Dynamical systems approach to Cold and Warm Inflation within slow-roll and beyond
Sandip Biswas, Saddam Hussain, Kaushik Bhattacharya
TL;DR
This work develops a unified dynamical-systems framework for analyzing cold and warm inflation under slow-roll and constant-roll conditions, employing compactified phase-space variables and a redefined time to form closed autonomous systems. It shows that constant-roll can modify attractor structures and graceful-exit behavior across CRCI and CRWI, with explicit 2D phase-space analyses revealing viable inflationary trajectories and end states dependent on $eta$ and $Q$. The study also demonstrates that warm ultraslow-roll inflation is generally non-attractor and highly initial-condition sensitive, necessitating specific USR conditions to realize a transient USR phase followed by slow-roll. Overall, the paper provides a standard, versatile methodology to assess dynamical stability and attractor properties in diverse inflationary models, complementing perturbative phenomenology with qualitative phase-space insights.
Abstract
In this work, we systematically present a new dynamical systems approach to standard inflationary processes and their variants as constant-roll inflation. Using the techniques presented in our work one can in general investigate the attractor nature of the inflationary models in the phase space.
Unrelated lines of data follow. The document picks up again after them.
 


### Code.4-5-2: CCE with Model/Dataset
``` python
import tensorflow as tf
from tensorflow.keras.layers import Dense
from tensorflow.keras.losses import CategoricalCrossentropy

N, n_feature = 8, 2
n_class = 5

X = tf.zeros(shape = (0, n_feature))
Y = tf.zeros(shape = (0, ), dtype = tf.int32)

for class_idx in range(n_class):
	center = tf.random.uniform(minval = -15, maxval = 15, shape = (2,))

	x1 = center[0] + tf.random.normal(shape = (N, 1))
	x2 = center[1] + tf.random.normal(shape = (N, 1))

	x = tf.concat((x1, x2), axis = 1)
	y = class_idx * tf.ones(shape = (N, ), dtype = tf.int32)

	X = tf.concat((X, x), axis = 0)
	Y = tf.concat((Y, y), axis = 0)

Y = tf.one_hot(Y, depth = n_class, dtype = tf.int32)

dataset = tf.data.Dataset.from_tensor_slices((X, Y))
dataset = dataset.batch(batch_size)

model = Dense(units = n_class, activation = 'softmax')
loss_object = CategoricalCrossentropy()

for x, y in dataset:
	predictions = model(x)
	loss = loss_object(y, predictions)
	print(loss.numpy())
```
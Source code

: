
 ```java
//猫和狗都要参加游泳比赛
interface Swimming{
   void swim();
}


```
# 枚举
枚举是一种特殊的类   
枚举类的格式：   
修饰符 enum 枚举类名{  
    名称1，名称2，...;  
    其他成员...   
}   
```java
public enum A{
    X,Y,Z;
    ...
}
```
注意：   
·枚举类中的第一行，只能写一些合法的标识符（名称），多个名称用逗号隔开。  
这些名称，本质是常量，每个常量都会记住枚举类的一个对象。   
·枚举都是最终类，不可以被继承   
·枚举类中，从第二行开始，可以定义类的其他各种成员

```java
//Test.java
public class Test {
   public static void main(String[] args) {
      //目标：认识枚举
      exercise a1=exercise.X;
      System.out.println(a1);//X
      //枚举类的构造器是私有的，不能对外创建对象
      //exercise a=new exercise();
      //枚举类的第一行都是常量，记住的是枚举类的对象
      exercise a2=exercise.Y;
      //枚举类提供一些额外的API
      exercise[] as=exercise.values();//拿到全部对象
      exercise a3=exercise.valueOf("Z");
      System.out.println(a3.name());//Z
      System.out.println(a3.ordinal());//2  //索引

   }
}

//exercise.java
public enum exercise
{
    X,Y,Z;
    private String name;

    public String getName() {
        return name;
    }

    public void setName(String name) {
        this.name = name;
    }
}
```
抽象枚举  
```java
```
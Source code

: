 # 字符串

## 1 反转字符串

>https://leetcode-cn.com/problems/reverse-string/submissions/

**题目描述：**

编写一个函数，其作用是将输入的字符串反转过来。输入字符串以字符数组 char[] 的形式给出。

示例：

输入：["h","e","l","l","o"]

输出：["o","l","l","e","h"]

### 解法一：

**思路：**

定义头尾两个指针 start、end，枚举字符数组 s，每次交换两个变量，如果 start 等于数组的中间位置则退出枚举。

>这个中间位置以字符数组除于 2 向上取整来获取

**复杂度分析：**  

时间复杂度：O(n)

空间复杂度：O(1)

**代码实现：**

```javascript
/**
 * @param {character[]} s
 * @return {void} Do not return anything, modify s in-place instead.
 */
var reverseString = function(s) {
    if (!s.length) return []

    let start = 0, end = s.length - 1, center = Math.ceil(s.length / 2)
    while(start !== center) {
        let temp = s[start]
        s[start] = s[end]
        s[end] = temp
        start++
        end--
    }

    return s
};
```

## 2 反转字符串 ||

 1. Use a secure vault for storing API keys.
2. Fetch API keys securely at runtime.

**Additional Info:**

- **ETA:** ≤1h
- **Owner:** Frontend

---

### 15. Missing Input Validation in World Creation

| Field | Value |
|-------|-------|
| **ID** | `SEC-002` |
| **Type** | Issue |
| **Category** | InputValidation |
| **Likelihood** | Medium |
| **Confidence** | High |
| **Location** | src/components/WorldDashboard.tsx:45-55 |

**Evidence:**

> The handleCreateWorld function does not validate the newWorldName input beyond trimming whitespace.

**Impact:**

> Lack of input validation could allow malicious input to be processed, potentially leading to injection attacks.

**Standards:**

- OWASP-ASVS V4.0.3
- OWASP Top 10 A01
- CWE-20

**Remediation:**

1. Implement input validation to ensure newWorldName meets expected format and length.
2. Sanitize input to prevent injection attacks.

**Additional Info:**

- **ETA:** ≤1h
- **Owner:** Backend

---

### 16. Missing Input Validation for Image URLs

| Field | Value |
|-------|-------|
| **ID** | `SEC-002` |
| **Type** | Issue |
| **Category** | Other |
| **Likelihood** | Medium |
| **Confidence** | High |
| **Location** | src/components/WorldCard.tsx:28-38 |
We have compactified the phase space coordinates, wherever necessary, and regulated the nonlinear differential equations, constituting the autonomous system of equations defining the dynamical system, at the cost of a new redefined time variable which is a monotonic increasing function of the standard time coordinate. We have shown that in most of the relevant cases the program is executable although the two time coordinates may show different durations of cosmological events. If one wishes one can revert back to the cosmological time via an inverse transformation. The present work establishes a standard norm for studying dynamical as well as stability issues in any new inflationary system.